William T. Vollmann ~ Last Stories and Other Stories

I’m proud to have read the complete works of William T. Vollmann. Actually, that’s not quite true: his 7-volume treatise on oppression, the canvas of which is world-and-history wide, Rising Up and Rising Down: Some Thoughts on Violence, Freedom and Urgent Means (2003) I only read in its 700+ page distilled version, although I do count proudly the full set in my library. His fiction works the dark side of the tracks: San Francisco’s Tenderloin District of junkies and whores in many volumes of novels and short stories; I count The Rainbow Stories (1989) as my favorite of them, but they are each indispensable and seemingly documentary or journalistic in their scope and passionately poetic detail: Whores For Gloria (1991), 13 Stories and 13 Epitaphs (1991), You Bright and Risen Angels (1987), Butterfly Stories; A Novel (1993), The Atlas (1996), The Royal Family (2000); Europe Central (winner of the National Book Award in 2005) is multi-narrator straddling of World War II, counting among its protagonists a Leopold Bloom-like paranoid inner monologue by none other than Dmitri Shostakovich in an affair with the translator-wife of documentary film-maker Roland Karmen, and a German soldier whose responsibility to deliver Zyklon B to the death camps he deals with by artfully burying the cylinders til their freshness date has passed. His Seven Dreams: A Book of North American Landscapes, has only seen 4 of its projected set published, spanning history and pre-history of the colonial and exploratory taming of the Great White North: The Ice-Shirt (Volume One, 1990), Fathers and Crows comprised of intrigues political and religious (Volume Two, 1992), The Rifles (Volume Six, 1994), Argall: The True Story of Pocahontas and Captain John Smith (Volume Three, 2001).

His non-fiction runs the gamut between his concerns of oppression and rebellion, as in his exhaustive (and exhausting) history of the Imperial Valley in California, the migrant workers who continue to toil in subsistence conditions, the corporate rape and abuse of its people and environment, Imperial (2009);  abetted by his James Agee-style photo-journalism as in Poor People (2007); to themes of identity and sexuality delved into with relish as in his fiction, from the transvestite-tinged study, The Book of Dolores (2013); and collating that interest into his Kissing the Mask: Beauty, Understatement and Femininity in Noh Theater (2009).

Now comes his Last Stories and Other Stories (2014), a book so titled, as he claims in his introduction, because any further publication with his name attached will have been written by a ghost.
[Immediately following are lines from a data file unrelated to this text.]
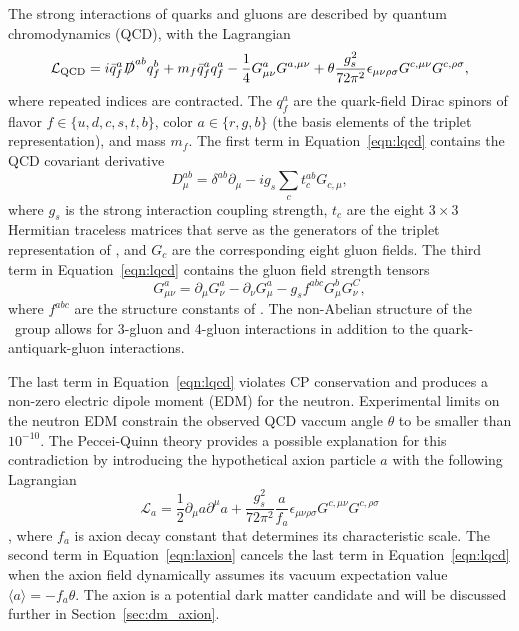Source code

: The strong interactions of quarks and gluons are described by quantum chromodynamics (QCD), with the Lagrangian
\begin{equation}
  \label{eqn:lqcd}
  \mathcal{L}_{\text{QCD}} = i \bar q_f^a \slashed D^{ab} q_f^b + m_f \bar q_f^a q_f^a - \frac{1}{4} G_{\mu\nu}^a G^{a,\mu\nu} + \theta \frac{g_s^2}{72\pi^2} \epsilon_{\mu\nu\rho\sigma} G^{c,\mu\nu} G^{c, \rho\sigma},
\end{equation}
where repeated indices are contracted.
The $q_f^a$ are the quark-field Dirac spinors of flavor $f \in \{u,d,c,s,t,b\}$, color $a \in \{r,g,b\}$ (the basis elements of the triplet representation), and mass $m_f$.
The first term in Equation~\ref{eqn:lqcd} contains the QCD covariant derivative
\begin{equation}
  D_{\mu}^{ab} = \delta^{ab} \partial_\mu - i g_s \sum_{c} t_c^{ab} G_{c,\mu},
\end{equation}
where $g_s$ is the strong interaction coupling strength, $t_c$ are the eight $3\times3$ Hermitian traceless matrices that serve as the generators of the triplet representation of \suthree, and $G_c$ are the corresponding eight gluon fields.
The third term in Equation~\ref{eqn:lqcd} contains the gluon field strength tensors
\begin{equation}
  G_{\mu\nu}^a = \partial_\mu G_\nu^a - \partial_\nu G_\mu^a - g_s f^{abc} G_\mu^b G_\nu^C,
\end{equation}
where $f^{abc}$ are the structure constants of \suthree.
The non-Abelian structure of the \suthree\ group allows for 3-gluon and 4-gluon interactions in addition to the quark-antiquark-gluon interactions.

The last term in Equation~\ref{eqn:lqcd} violates CP conservation and produces a non-zero electric dipole moment (EDM) for the neutron.
Experimental limits on the neutron EDM constrain the observed QCD vaccum angle $\theta$ to be smaller than $10^{-10}$.
The Peccei-Quinn theory provides a possible explanation for this contradiction by introducing the hypothetical axion particle $a$ with the following Lagrangian %
\begin{equation}
  \label{eqn:laxion}
  \mathcal{L}_a = \frac{1}{2} \partial_\mu a \partial^\mu a + \frac{g_s^2}{72 \pi^2} \frac{a}{f_a} \epsilon_{\mu\nu\rho\sigma} G^{c,\mu\nu} G^{c, \rho\sigma}
\end{equation},
where $f_a$ is axion decay constant that determines its characteristic scale.
The second term in Equation~\ref{eqn:laxion} cancels the last term in Equation~\ref{eqn:lqcd} when the axion field dynamically assumes its vacuum expectation value $\langle a \rangle = - f_a \theta$.
The axion is a potential dark matter candidate and will be discussed further in Section~\ref{sec:dm_axion}.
Appropriately enough, the collection is one of ghosts, the undead, the legendary and doomed loves of history, necrophilia (in graphic and one must say, romantic and lapidary prose), vampires and werewolves. One might almost read this as Vollmann’s piggy-backing on the Twilight series and their ilk, just on a level only reached for by the most exalted pens of our or any time. Whether in Japan, Mexico, and Balkans, Vollmann creates a sense of journalistic integrity, even when he is making alt-history of long past out of whole cloth. In his recounting of war zone stories, one could swear he was quoting from diaries.

He remains our most troubled and troubling, yet astonishingly beautiful and transcendent writers.

One can only hope, based on the projected volumes named in Wikipedia, that his introduction was an invocation of the ghosts of his retellings, and not a farewell.